Demand-driven innovation assessment in medical and university eco-systems – DInnAMICS
A consensus among economists and practitioners recognises the contribution of the university-generated knowledge to economic growth. Academic knowledge plays a central role in generating disruptive discoveries leading to radical innovations. The paths through which university-generated knowledge reaches final users and creates value are traditionally examined through the commercialisation and spin-off angles. This focus, however, provides a simplistic view and fails to account for the diversity of the diffusion mechanisms of academic activities. This project aims to complete the existing understanding of the contribution of universities to the innovation process, embracing the impacts of university demand on the innovative performance of firms constituting part of the scientific value chain. This novel perspective considers scientists as lead-users of technologies indirectly bearing the costs of learning and refining associated with their development.

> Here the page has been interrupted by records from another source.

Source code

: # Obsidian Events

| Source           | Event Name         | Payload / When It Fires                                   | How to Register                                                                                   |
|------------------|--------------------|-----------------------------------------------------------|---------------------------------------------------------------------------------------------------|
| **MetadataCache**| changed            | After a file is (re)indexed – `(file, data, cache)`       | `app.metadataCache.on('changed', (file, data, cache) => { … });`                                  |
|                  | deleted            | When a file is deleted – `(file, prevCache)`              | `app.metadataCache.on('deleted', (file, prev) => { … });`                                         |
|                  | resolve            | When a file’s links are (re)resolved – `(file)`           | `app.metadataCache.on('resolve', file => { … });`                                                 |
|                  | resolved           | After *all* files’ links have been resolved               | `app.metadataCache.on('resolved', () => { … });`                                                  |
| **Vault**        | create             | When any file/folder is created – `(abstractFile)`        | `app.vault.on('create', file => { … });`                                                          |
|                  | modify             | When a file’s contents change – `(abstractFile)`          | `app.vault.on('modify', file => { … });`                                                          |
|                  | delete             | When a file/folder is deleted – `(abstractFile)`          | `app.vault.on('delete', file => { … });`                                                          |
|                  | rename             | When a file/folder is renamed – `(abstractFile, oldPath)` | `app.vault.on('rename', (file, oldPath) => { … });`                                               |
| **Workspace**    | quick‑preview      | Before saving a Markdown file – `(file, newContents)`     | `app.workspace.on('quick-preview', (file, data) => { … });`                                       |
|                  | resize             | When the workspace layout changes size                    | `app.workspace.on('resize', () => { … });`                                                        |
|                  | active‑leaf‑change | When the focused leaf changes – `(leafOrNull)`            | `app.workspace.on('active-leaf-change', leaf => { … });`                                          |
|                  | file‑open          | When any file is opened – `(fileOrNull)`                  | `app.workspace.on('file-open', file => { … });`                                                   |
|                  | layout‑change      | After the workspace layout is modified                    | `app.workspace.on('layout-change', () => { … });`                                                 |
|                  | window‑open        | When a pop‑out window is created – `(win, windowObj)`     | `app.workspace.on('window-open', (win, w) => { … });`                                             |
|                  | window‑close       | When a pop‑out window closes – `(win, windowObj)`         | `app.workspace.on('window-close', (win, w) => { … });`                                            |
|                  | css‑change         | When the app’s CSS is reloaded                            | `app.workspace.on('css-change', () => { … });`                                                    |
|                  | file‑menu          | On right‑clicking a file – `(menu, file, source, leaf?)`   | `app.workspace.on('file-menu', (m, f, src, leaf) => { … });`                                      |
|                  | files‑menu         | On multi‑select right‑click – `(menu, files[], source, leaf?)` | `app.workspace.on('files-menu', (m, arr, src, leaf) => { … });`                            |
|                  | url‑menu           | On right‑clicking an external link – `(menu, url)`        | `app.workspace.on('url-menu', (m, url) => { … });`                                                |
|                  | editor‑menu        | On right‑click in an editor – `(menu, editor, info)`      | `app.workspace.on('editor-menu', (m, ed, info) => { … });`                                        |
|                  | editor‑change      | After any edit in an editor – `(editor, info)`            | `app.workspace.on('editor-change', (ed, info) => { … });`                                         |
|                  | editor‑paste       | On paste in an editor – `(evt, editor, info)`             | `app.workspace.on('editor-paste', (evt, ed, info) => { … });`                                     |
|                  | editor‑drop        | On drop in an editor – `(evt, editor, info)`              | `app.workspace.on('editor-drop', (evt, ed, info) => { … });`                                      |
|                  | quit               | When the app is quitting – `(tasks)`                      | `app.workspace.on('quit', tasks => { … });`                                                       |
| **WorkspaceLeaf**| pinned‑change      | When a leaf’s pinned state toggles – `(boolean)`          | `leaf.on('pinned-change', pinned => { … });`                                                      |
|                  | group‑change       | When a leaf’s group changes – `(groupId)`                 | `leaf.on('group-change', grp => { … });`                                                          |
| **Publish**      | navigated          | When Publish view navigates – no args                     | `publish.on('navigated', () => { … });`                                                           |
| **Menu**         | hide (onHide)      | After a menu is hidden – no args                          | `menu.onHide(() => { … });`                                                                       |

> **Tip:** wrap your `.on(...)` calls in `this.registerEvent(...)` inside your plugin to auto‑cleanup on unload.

The quantitative study at the heart of this project reverts to a unique micro-level data infrastructure built by gathering information for the University of Strasbourg. As one of the largest French research-oriented universities, surrounded by an eco-system of research, high-tech industrial and technology transfer activities together with its cutting-edge scientific equipment facilities, this university represents an ideal subject for this project. We retrieved granular information on all purchases made in all its laboratories over four years. Each supplier based in France could be matched with accounting and innovation-related data. Such a data infrastructure should allow us, first, to exploit a wide set of innovation variables to benchmark suppliers and other businesses in terms innovative performance, while controlling for a large number of firm-level attributes. Second, a cautious study of the regional economic impact of university demand should contribute to the increasing policy interest for the local effects of academic activities. Third, the data infrastructure should allow us to extend the scale of our results to further academic collaborations and French firms filing patents on research related instruments and equipment, and evaluate the impact of collaborations with academic users on innovative performance at the national scale.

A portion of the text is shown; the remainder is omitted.